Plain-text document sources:
******************************

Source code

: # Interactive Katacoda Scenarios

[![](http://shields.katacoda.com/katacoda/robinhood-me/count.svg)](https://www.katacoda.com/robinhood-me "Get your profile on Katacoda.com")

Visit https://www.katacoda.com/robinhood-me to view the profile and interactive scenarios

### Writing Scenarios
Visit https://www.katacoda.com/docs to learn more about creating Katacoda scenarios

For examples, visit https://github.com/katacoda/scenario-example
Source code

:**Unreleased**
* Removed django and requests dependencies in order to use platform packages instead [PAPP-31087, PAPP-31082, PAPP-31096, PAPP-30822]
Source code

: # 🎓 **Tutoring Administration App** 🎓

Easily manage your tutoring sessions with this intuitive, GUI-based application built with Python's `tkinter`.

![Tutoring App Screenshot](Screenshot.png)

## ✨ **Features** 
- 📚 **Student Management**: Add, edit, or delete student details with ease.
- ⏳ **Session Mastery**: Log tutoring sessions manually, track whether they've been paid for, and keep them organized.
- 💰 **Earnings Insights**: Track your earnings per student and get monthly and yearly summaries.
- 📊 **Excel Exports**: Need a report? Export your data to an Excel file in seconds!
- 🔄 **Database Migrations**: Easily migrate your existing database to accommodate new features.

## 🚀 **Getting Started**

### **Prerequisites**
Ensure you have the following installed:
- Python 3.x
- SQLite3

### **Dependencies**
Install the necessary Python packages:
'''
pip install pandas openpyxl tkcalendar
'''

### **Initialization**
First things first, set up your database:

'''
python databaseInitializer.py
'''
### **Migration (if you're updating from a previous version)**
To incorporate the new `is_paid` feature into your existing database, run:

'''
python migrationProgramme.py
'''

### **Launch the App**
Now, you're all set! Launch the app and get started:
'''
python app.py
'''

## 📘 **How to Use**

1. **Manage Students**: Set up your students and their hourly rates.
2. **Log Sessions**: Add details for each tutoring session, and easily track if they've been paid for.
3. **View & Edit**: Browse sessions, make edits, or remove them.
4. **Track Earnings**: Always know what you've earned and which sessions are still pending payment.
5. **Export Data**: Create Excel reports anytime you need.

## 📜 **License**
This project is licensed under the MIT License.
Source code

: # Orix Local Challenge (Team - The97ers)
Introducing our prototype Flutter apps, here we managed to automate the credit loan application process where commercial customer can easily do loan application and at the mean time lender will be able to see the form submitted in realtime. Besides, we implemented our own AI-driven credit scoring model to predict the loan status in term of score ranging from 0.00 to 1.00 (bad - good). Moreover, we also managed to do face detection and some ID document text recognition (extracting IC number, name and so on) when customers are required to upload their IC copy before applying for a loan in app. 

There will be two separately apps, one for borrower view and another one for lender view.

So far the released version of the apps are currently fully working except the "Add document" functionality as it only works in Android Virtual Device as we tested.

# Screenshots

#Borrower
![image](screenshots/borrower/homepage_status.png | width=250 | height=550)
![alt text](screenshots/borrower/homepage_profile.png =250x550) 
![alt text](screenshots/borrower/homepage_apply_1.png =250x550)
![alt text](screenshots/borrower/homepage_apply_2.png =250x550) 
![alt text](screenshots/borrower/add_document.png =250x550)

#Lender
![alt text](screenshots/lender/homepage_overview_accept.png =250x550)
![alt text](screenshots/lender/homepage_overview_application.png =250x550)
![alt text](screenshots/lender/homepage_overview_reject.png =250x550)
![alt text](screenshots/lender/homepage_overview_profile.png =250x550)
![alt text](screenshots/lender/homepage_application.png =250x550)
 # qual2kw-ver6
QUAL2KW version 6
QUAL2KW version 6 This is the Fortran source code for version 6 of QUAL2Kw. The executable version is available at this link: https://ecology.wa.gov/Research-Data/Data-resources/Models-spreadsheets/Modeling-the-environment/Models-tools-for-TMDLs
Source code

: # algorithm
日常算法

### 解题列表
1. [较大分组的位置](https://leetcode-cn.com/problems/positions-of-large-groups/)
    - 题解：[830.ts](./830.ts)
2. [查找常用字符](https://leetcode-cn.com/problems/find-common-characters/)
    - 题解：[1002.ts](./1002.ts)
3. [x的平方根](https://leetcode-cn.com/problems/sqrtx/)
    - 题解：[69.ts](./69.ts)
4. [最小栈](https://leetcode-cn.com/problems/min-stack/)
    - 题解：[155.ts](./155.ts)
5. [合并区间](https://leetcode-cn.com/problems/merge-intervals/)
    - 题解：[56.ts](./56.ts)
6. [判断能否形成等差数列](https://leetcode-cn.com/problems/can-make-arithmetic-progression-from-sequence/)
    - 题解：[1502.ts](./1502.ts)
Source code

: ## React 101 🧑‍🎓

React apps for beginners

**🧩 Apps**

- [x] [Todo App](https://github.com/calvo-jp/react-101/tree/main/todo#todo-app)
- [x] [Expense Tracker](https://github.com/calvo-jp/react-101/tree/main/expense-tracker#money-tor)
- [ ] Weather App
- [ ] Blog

******************************

◆ PROMPT
If a line in the entries contains "Excel", copy it.

◆ COMPLETED TASK
- 📊 **Excel Exports**: Need a report? Export your data to an Excel file in seconds!
5. **Export Data**: Create Excel reports anytime you need.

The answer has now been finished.